* TASK PROMPT: Copy exactly the lines of the data below that run from the line holding "<h3>Want to be an admin?</h3>" through the line holding "<h3>Know how to code? Want to help?</h3>", both ends included.

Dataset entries
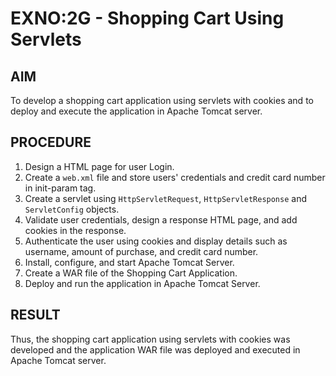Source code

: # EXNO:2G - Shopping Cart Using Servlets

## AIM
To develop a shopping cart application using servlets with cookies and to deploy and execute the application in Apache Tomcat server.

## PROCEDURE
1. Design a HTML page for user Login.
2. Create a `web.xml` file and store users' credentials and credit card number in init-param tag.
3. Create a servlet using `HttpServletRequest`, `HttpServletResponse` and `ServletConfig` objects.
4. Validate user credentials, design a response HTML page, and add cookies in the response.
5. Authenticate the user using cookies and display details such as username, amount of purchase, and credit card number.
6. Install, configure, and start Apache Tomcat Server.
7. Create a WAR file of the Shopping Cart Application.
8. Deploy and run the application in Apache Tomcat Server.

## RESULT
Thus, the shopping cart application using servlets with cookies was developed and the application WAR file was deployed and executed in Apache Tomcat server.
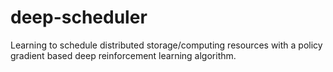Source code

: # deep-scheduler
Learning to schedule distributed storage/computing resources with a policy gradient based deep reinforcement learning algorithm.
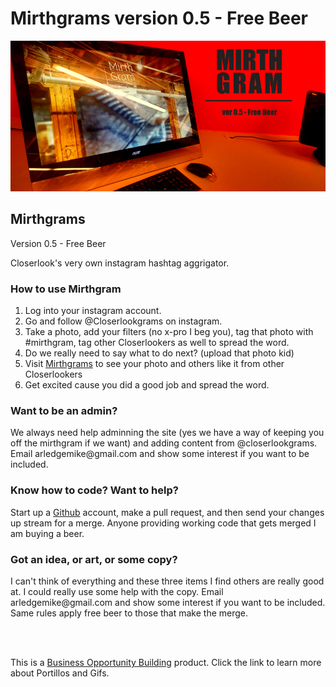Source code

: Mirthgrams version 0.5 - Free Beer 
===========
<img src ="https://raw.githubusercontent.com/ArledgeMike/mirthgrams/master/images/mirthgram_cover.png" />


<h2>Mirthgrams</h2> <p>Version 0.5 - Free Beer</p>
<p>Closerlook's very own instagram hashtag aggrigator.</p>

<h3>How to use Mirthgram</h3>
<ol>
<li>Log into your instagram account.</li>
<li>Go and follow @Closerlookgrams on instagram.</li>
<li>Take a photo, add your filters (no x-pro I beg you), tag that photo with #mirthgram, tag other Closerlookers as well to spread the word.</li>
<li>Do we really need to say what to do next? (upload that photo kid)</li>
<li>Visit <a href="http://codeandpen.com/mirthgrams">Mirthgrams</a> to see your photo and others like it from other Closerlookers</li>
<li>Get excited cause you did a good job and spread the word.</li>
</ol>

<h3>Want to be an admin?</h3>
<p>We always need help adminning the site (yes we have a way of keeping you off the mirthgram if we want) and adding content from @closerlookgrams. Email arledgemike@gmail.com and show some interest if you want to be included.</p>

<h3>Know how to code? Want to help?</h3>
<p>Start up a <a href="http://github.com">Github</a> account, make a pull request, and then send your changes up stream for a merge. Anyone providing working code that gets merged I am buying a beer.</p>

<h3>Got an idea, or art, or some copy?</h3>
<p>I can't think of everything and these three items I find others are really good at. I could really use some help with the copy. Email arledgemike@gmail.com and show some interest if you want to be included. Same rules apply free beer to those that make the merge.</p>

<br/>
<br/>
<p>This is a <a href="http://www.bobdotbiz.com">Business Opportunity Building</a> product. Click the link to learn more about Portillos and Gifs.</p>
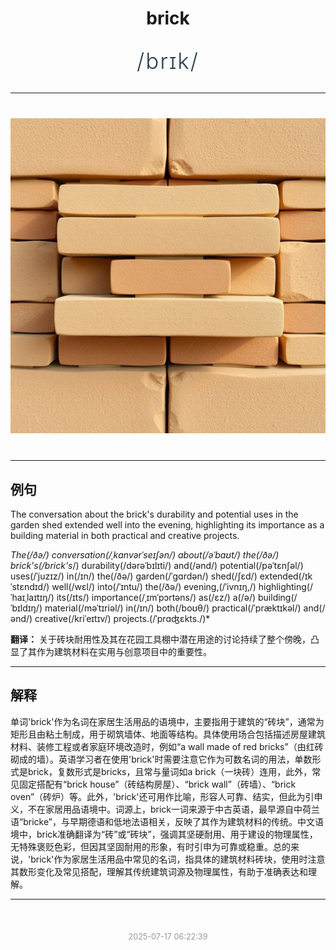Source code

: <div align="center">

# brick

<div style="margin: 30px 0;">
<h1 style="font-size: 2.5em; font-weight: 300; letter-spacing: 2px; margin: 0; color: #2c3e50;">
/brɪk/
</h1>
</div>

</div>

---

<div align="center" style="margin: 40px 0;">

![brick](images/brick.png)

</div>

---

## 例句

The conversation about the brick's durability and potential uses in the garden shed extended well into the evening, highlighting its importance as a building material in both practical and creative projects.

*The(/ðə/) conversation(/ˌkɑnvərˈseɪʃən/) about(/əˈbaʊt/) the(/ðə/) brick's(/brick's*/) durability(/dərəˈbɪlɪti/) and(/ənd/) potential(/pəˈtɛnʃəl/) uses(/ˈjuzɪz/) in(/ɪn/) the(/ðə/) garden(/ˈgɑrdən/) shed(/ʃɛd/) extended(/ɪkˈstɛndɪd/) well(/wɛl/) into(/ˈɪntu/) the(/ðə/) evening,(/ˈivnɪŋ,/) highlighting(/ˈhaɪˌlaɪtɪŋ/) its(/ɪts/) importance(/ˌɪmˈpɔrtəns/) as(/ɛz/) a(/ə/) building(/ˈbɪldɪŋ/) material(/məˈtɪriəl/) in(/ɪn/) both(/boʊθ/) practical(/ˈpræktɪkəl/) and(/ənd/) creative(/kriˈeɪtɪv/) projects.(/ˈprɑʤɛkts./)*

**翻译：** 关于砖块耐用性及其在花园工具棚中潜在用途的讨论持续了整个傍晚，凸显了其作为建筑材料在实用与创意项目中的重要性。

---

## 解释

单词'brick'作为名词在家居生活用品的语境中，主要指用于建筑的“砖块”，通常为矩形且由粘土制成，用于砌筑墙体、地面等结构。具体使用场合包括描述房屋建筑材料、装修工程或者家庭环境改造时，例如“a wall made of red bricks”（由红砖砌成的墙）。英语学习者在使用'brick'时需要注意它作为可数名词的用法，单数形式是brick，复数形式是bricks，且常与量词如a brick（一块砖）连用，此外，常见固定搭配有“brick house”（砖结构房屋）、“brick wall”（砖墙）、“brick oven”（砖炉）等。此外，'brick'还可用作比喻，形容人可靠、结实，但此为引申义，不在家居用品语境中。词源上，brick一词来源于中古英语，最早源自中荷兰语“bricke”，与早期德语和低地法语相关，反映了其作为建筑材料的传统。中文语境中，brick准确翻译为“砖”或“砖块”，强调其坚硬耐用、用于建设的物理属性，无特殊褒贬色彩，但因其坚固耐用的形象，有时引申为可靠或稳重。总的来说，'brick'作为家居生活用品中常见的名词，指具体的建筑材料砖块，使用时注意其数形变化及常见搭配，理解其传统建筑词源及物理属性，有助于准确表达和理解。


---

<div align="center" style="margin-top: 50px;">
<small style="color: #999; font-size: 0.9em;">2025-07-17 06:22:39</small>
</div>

* EXERCISE OUTPUT:
<h3>Want to be an admin?</h3>
<p>We always need help adminning the site (yes we have a way of keeping you off the mirthgram if we want) and adding content from @closerlookgrams. Email arledgemike@gmail.com and show some interest if you want to be included.</p>

<h3>Know how to code? Want to help?</h3>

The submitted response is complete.